二人揃ってそのまま黙っていると、存在感を表すようにクシャースラが抱えていた花束がわずかに音を立てたのだった。
(こういう時、アイツならどうする?)
セシリアに作ってもらった花束を見ながら考える。
こんな時、親友なら言葉と身体のどちらで気持ちを表すのだろう。
甘い言葉と共に抱き締めるのか、童話に登場するどこかの王子のように地面に片膝をつけて手の甲に口付けを落とすのか。
それとも壁に押し付けて強引に唇を奪ってしまうのかーー。
(いや、さすがに身体はまずいか)
急に身体に触れたことで、怖がらせて嫌われたら意味がない。
そうなると言葉で表すしかないが、ただ、何と言えばいいのかーー。
こういったことが不得手のクシャースラはすぐに思いつかなかった。
「あの、オウェングス様?」
待ちきれなくなったのか、熟考していたクシャースラを訝しむようにセシリアが不安そうに見つめてくる。

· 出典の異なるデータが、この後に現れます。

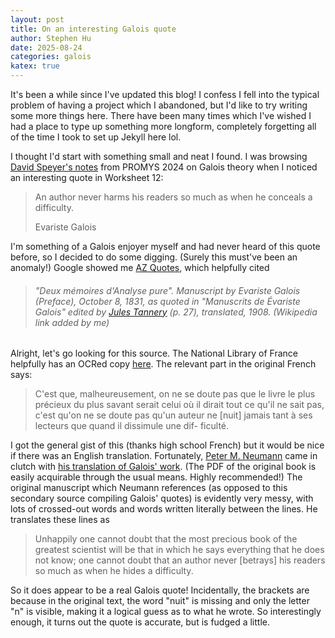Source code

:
```yaml
---
layout: post
title: On an interesting Galois quote
author: Stephen Hu
date: 2025-08-24
categories: galois
katex: true
---
```


It's been a while since I've updated this blog! I confess I fell into the typical problem of having a project which I abandoned, but I'd like to try writing some more things here. There have been many times which I've wished I had a place to type up something more longform, completely forgetting all of the time I took to set up Jekyll here lol. 

I thought I'd start with something small and neat I found. I was browsing [David Speyer's notes](https://dept.math.lsa.umich.edu/~speyer/PROMYS2024/) from PROMYS 2024 on Galois theory when I noticed an interesting quote in Worksheet 12: 

> An author never harms his readers so much as when he conceals a difficulty.
>
> Evariste Galois

I'm something of a Galois enjoyer myself and had never heard of this quote before, so I decided to do some digging. (Surely this must've been an anomaly!) Google showed me [AZ Quotes](https://www.azquotes.com/quote/1346067), which helpfully cited 

> ###### *"Deux mémoires d'Analyse pure". Manuscript by Evariste Galois (Preface),  October 8, 1831, as quoted in "Manuscrits de Évariste Galois" edited by  [Jules Tannery](https://en.wikipedia.org/wiki/Jules_Tannery) (p. 27), translated, 1908.* (Wikipedia link added by me)

Alright, let's go looking for this source. The National Library of France helpfully has an OCRed copy [here](https://gallica.bnf.fr/ark:/12148/bpt6k9610625f/f43.item.texteImage). The relevant part in the original French says: 

> C'est que, malheureusement, on ne se doute pas que le livre le 
> plus précieux du plus savant serait celui où il dirait tout ce 
> qu'il ne sait pas, c'est qu'on ne se doute pas qu'un auteur ne 
> [nuit] jamais tant à ses lecteurs que quand il dissimule une dif- 
> ficulté. 

I got the general gist of this (thanks high school French) but it would be nice if there was an English translation. Fortunately, [Peter M. Neumann](https://en.wikipedia.org/wiki/Peter_M._Neumann) came in clutch with [his translation of Galois' work](https://bookstore.ams.org/emshem-6). (The PDF of the original book is easily acquirable through the usual means. Highly recommended!) The original manuscript which Neumann references (as opposed to this secondary source compiling Galois' quotes) is evidently very messy, with lots of crossed-out words and words written literally between the lines. He translates these lines as 

> Unhappily one cannot doubt that the most precious book of the
> greatest scientist will be that in which he says everything that he does
> not know; one cannot doubt that an author never [betrays] his readers so much as
> when he hides a difficulty. 

So it does appear to be a real Galois quote! Incidentally, the brackets are because in the original text, the word "nuit" is missing and only the letter "n" is visible, making it a logical guess as to what he wrote. So interestingly enough, it turns out the quote is accurate, but is fudged a little.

クシャースラは覚悟を決めると、肩を後ろに引いて背筋を伸ばしたのだった。
「セシリアさん!」
急に大声で呼びかけたからか、セシリアが身体を強張らせる。クシャースラ自身も思っていた以上に声量の高い上ずった声が自分の口から出て来たので驚いてしまう。

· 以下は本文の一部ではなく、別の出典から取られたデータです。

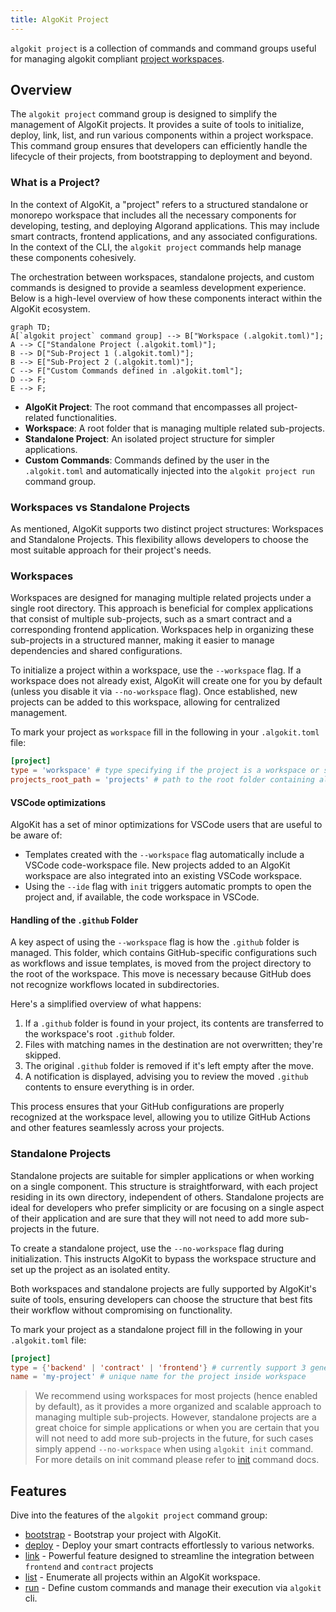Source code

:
 ```yaml
---
title: AlgoKit Project
---
```


`algokit project` is a collection of commands and command groups useful for managing algokit compliant [project workspaces](./init#workspaces).

## Overview

The `algokit project` command group is designed to simplify the management of AlgoKit projects. It provides a suite of tools to initialize, deploy, link, list, and run various components within a project workspace. This command group ensures that developers can efficiently handle the lifecycle of their projects, from bootstrapping to deployment and beyond.

### What is a Project?

In the context of AlgoKit, a "project" refers to a structured standalone or monorepo workspace that includes all the necessary components for developing, testing, and deploying Algorand applications. This may include smart contracts, frontend applications, and any associated configurations. In the context of the CLI, the `algokit project` commands help manage these components cohesively.

The orchestration between workspaces, standalone projects, and custom commands is designed to provide a seamless development experience. Below is a high-level overview of how these components interact within the AlgoKit ecosystem.

```mermaid
graph TD;
A[`algokit project` command group] --> B["Workspace (.algokit.toml)"];
A --> C["Standalone Project (.algokit.toml)"];
B --> D["Sub-Project 1 (.algokit.toml)"];
B --> E["Sub-Project 2 (.algokit.toml)"];
C --> F["Custom Commands defined in .algokit.toml"];
D --> F;
E --> F;
```

- **AlgoKit Project**: The root command that encompasses all project-related functionalities.
- **Workspace**: A root folder that is managing multiple related sub-projects.
- **Standalone Project**: An isolated project structure for simpler applications.
- **Custom Commands**: Commands defined by the user in the `.algokit.toml` and automatically injected into the `algokit project run` command group.

### Workspaces vs Standalone Projects

As mentioned, AlgoKit supports two distinct project structures: Workspaces and Standalone Projects. This flexibility allows developers to choose the most suitable approach for their project's needs.

### Workspaces

Workspaces are designed for managing multiple related projects under a single root directory. This approach is beneficial for complex applications that consist of multiple sub-projects, such as a smart contract and a corresponding frontend application. Workspaces help in organizing these sub-projects in a structured manner, making it easier to manage dependencies and shared configurations.

To initialize a project within a workspace, use the `--workspace` flag. If a workspace does not already exist, AlgoKit will create one for you by default (unless you disable it via `--no-workspace` flag). Once established, new projects can be added to this workspace, allowing for centralized management.

To mark your project as `workspace` fill in the following in your `.algokit.toml` file:

```toml
[project]
type = 'workspace' # type specifying if the project is a workspace or standalone
projects_root_path = 'projects' # path to the root folder containing all sub-projects in the workspace
```

#### VSCode optimizations

AlgoKit has a set of minor optimizations for VSCode users that are useful to be aware of:

- Templates created with the `--workspace` flag automatically include a VSCode code-workspace file. New projects added to an AlgoKit workspace are also integrated into an existing VSCode workspace.
- Using the `--ide` flag with `init` triggers automatic prompts to open the project and, if available, the code workspace in VSCode.

#### Handling of the `.github` Folder

A key aspect of using the `--workspace` flag is how the `.github` folder is managed. This folder, which contains GitHub-specific configurations such as workflows and issue templates, is moved from the project directory to the root of the workspace. This move is necessary because GitHub does not recognize workflows located in subdirectories.

Here's a simplified overview of what happens:

1. If a `.github` folder is found in your project, its contents are transferred to the workspace's root `.github` folder.
2. Files with matching names in the destination are not overwritten; they're skipped.
3. The original `.github` folder is removed if it's left empty after the move.
4. A notification is displayed, advising you to review the moved `.github` contents to ensure everything is in order.

This process ensures that your GitHub configurations are properly recognized at the workspace level, allowing you to utilize GitHub Actions and other features seamlessly across your projects.

### Standalone Projects

Standalone projects are suitable for simpler applications or when working on a single component. This structure is straightforward, with each project residing in its own directory, independent of others. Standalone projects are ideal for developers who prefer simplicity or are focusing on a single aspect of their application and are sure that they will not need to add more sub-projects in the future.

To create a standalone project, use the `--no-workspace` flag during initialization. This instructs AlgoKit to bypass the workspace structure and set up the project as an isolated entity.

Both workspaces and standalone projects are fully supported by AlgoKit's suite of tools, ensuring developers can choose the structure that best fits their workflow without compromising on functionality.

To mark your project as a standalone project fill in the following in your `.algokit.toml` file:

```toml
[project]
type = {'backend' | 'contract' | 'frontend'} # currently support 3 generic categories for standalone projects
name = 'my-project' # unique name for the project inside workspace
```

> We recommend using workspaces for most projects (hence enabled by default), as it provides a more organized and scalable approach to managing multiple sub-projects. However, standalone projects are a great choice for simple applications or when you are certain that you will not need to add more sub-projects in the future, for such cases simply append `--no-workspace` when using `algokit init` command. For more details on init command please refer to [init](./init) command docs.

## Features

Dive into the features of the `algokit project` command group:

- [bootstrap](./project/bootstrap) - Bootstrap your project with AlgoKit.
- [deploy](./project/deploy) - Deploy your smart contracts effortlessly to various networks.
- [link](./project/link) - Powerful feature designed to streamline the integration between `frontend` and `contract` projects
- [list](./project/list) - Enumerate all projects within an AlgoKit workspace.
- [run](./project/run) - Define custom commands and manage their execution via `algokit` cli.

気持ちを落ち着けるように息を吸って一拍置くと、セシリアに近づいて花束を差し出したのだった。
「これをどうぞ」
「これは……今買った花束ですよね?」
「貴女の為に選びました……受け取って下さい!」
セシリアは花束を受け取ると、「ありがとうございます」と礼を述べる。
「花束を作ることは多々ありますが、プレゼントされたことはないのでとても嬉しいです。それで私の好きな花や色を聞いたんですね」
花束を作っている時も気づいたが袖口から見えるセシリアの手は、以前に比べてあかぎれや細かい切り傷が増えていた。
おそらく働き詰めで手入れをする時間が無いか、または手入れをしても追いつかないかのどちらかだろう。
家族を大切に想うあまり自分のことが疎かになっている。そんな健気なセシリアを思うと胸が痛くなる。
そうして、心の底から花束を嬉しげに見つめているセシリアに向かって、クシャースラは頭を深く下げたのだった。
「セシリアさん!」
「はい?」
「おれは初めて出会った時から、ずっとセシリアさんのことが好きですっ!」
そうして、右手を差し出したのだった。